After Recent Revelations By Professional Gambler Billy Walters, Golfer Hopes To Make Changes


Phil MickelsonPhil Mickelson admits he has a gambling addiction and is working on it. That’s the message the pro golfer tried to convey in a Twitter post this week that covered some of his problems with betting over the last few years.

Beyond his connection with LIV Golf and winning six major titles, the 53-year-old recently made headlines for his wagering on and off the golf course. The new book Gambler: Secrets from a Life of Risk by professional gambler Billy Walters alleged that Mickelson has wagered around $1 billion on football, basketball, and baseball over the past 30 years.

That included an allegation of Mickelson trying to place a $400,000 bet on the 2012 American Ryder Cup, of which he was a member. Walters reportedly refused to take the action.

Mickelson denied making such a bet, but did not specify if he tried.

“I never bet on the Ryder Cup. While it is well known that I always enjoy a friendly wager on the course, I would never undermine the integrity of the game.”

He did, however, admit he has a problem and addressed wagering on the upcoming NFL season.

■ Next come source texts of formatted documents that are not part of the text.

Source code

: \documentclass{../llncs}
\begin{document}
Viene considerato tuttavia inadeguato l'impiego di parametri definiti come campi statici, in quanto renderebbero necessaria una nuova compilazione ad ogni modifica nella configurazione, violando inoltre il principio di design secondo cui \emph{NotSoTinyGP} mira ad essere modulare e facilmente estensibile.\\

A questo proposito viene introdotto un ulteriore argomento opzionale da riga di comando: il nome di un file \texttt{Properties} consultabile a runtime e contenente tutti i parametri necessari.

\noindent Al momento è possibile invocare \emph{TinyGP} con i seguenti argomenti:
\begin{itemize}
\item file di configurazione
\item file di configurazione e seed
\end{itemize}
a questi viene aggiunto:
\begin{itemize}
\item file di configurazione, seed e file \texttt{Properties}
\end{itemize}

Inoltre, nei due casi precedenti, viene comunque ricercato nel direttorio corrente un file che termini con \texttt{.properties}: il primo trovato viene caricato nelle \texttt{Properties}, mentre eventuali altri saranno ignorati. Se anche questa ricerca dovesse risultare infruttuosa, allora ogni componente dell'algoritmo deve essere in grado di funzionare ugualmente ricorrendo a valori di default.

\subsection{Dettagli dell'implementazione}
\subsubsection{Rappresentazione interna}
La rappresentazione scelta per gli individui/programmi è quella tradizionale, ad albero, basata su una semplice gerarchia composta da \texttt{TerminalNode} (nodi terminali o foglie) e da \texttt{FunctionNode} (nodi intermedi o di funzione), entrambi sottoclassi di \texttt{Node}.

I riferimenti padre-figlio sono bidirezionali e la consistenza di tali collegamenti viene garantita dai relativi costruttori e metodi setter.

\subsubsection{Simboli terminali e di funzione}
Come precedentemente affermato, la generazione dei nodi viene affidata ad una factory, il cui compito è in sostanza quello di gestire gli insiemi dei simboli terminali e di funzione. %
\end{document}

“I won’t be betting this year because I crossed the line of moderation and into addiction which isn’t any fun at all,” he noted on Twitter. “The money wasn’t ever the issue since our financial security has never been threatened, but I was so distracted I wasn’t able to be present with the ones I love and caused a lot of harm.”

Admitting There’s A Problem

The golfer said betting has affected his relationships with others and that he’s working to “clean up the damage” that he’s done. He offered encouragement to others dealing with similar issues. His wife Amy has been a source of inspiration, Mickelson said.

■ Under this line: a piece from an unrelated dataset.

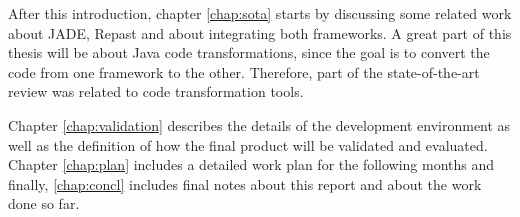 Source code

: After this introduction, chapter \ref{chap:sota} starts by discussing some related work about JADE, Repast and about integrating both frameworks. A great part of this thesis will be about Java code transformations, since the goal is to convert the code from one framework to the other. Therefore, part of the state-of-the-art review was related to code transformation tools.

Chapter \ref{chap:validation} describes the details of the development environment as well as the definition of how the final product will be validated and evaluated. Chapter \ref{chap:plan} includes a detailed work plan for the following months and finally, \ref{chap:concl} includes final notes about this report and about the work done so far.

“Hopefully you won’t have to deal with these difficult moments publicly so others can profit off you like I have,” he said. “But hopefully you WILL have a strong and supportive partner who is willing to help you through being your worst self, and through your worst moments like I have in Amy. She has loved me and supported me through my darkest and most difficult times. I couldn’t have gotten through this without her.”

Seeking Help

This isn’t the first time Mickelson’s wagering has drawn headlines. In 2015, ESPN reported that he transferred $3 million to another party that was part of “an illegal gambling operation which accepted and placed bets on sporting events.”

That intermediary, Gregory Silveira, pleaded guilty to money laundering funds from an unnamed “gambling client” from 2010-13. While not named in court documents, ESPN reported Mickelson was that client. He was never charged with a crime as part of the case.

Considering the revelations in the Walters book, it appears Mickelson is trying to make some serious changes.

“After many years of receiving professional help, not gambling, and being in recovery from my addictions, I’m now able to sit still, be present in the moment and live each day with an inner calm and peace,” he noted. “I still have a lot of cleaning up to do with those I love the most but I’m doing it slowly and as best I can.”

Walters, one of the most successful sports bettors of all time, was convicted of insider trading and sentenced to five years in prison. The sentence was later commuted.